OneVision-Encoder: Codec-Aligned Sparsity as a Foundational Principle for Multimodal Intelligence

Feilong Tang,Xiang An,Yunyao Yan,Yin Xie,Bin Qin,Kaicheng Yang,Yifei Shen,Yuanhan Zhang,Chunyuan Li,Shikun Feng,Changrui Chen,Huajie Tan,Ming Hu,Manyuan Zhang,Bo Li,Ziyong Feng,Ziwei Liu,Zongyuan Ge,Jiankang Deng

Hypothesis. Artificial general intelligence is, at its core, a compression problem. Effective compression demands resonance: deep learning scales best when its architecture aligns with the fundamental structure of the data. These are the fundamental principles. Yet, modern vision architectures have strayed from these truths: visual signals are highly redundant, while discriminative information, the surprise, is sparse. Current models process dense pixel grids uniformly, wasting vast compute on static background rather than focusing on the predictive residuals that define motion and meaning. We argue that to solve visual understanding, we must align our architectures with the information-theoretic principles of video, i.e., Codecs. Method. OneVision-Encoder encodes video by compressing predictive visual structure into semantic meaning. By adopting Codec Patchification, OV-Encoder abandons uniform computation to focus exclusively on the 3.1%-25% of regions rich in signal entropy. To unify spatial and temporal reasoning under irregular token layouts, OneVision-Encoder employs a shared 3D RoPE and is trained with a large-scale cluster discrimination objective over more than one million semantic concepts, jointly capturing object permanence and motion dynamics. Evidence. The results validate our core hypothesis: efficiency and accuracy are not a trade-off; they are positively correlated. When integrated into LLM, it consistently outperforms strong vision backbones such as Qwen3-ViT and SigLIP2 across 16 image, video, and document understanding benchmarks, despite using substantially fewer visual tokens and pretraining data. Notably, on video understanding tasks, OV-Encoder achieves an average improvement of 4.1% over Qwen3-ViT. Codec-aligned, patch-level sparsity is a foundational principle, enabling OV-Encoder as a scalable engine for next-generation visual generalists.

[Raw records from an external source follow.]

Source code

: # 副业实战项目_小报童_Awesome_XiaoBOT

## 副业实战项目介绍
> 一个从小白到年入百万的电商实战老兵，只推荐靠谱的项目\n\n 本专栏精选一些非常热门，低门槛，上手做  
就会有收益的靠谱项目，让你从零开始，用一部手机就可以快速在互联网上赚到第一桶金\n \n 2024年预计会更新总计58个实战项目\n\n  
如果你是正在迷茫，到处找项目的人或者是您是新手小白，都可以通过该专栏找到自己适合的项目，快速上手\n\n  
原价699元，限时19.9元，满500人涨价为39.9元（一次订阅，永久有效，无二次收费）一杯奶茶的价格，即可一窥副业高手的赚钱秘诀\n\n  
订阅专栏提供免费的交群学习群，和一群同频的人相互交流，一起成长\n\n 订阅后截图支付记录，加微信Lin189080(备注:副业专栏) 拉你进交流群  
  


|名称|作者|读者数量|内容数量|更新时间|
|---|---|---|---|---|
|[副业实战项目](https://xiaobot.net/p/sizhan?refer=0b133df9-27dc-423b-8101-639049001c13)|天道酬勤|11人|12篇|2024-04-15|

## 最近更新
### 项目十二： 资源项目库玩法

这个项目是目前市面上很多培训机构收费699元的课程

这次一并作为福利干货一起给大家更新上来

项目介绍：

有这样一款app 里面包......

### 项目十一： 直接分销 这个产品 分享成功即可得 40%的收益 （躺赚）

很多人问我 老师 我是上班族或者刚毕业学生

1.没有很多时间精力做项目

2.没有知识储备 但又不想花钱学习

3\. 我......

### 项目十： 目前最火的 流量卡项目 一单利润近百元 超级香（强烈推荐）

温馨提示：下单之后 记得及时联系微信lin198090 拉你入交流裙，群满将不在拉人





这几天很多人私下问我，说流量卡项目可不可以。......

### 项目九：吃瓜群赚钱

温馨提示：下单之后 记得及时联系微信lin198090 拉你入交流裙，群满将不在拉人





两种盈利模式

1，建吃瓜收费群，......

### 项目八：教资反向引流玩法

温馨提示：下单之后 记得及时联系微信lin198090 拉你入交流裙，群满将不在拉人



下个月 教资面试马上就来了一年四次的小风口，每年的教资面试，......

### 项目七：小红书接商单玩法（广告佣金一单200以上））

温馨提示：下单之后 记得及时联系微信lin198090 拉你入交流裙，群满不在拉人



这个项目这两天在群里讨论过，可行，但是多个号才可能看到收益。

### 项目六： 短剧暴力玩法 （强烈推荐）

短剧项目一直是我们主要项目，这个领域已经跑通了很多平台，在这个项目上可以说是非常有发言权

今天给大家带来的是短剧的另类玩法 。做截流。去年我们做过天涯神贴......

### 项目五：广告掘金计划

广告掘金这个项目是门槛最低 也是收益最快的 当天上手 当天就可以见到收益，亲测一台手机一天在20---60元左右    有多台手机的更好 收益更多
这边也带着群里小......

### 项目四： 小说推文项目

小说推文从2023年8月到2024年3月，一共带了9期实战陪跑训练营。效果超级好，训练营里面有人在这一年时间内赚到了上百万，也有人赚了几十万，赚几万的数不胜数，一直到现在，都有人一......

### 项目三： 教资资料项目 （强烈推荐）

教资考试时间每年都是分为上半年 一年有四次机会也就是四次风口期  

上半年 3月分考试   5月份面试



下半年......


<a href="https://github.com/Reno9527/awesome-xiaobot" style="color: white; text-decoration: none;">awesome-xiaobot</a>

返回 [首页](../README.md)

翻译：假设。人工通用智能的核心是一个压缩问题。有效的压缩需要共振：当深度学习架构与数据的根本结构对齐时，其扩展性最佳。这些是基本原则。然而，现代视觉架构已偏离了这些真理：视觉信号高度冗余，而判别性信息，即"惊喜"，是稀疏的。当前模型统一处理密集的像素网格，将大量计算浪费在静态背景上，而非聚焦于定义运动和意义的预测残差。我们认为，要解决视觉理解问题，必须使我们的架构与视频的信息论原则（即编解码器）对齐。方法。OneVision-Encoder 通过将预测性视觉结构压缩为语义意义来编码视频。通过采用编解码器分块化，OV-Encoder 摒弃了均匀计算，专注于仅占 3.1%-25% 的富含信号熵的区域。为了在不规则令牌布局下统一空间和时间推理，OneVision-Encoder 采用了共享的 3D RoPE，并通过针对超过一百万个语义概念的大规模聚类判别目标进行训练，共同捕捉物体恒常性和运动动态。证据。结果验证了我们的核心假设：效率与准确性并非权衡关系，而是正相关的。当集成到 LLM 中时，尽管使用了显著更少的视觉令牌和预训练数据，它在 16 个图像、视频和文档理解基准测试中始终优于 Qwen3-ViT 和 SigLIP2 等强大的视觉骨干网络。值得注意的是，在视频理解任务上，OV-Encoder 相比 Qwen3-ViT 平均提升了 4.1%。编解码器对齐的、块级稀疏性是一个基础原则，使 OV-Encoder 能够作为下一代通用视觉模型的可扩展引擎。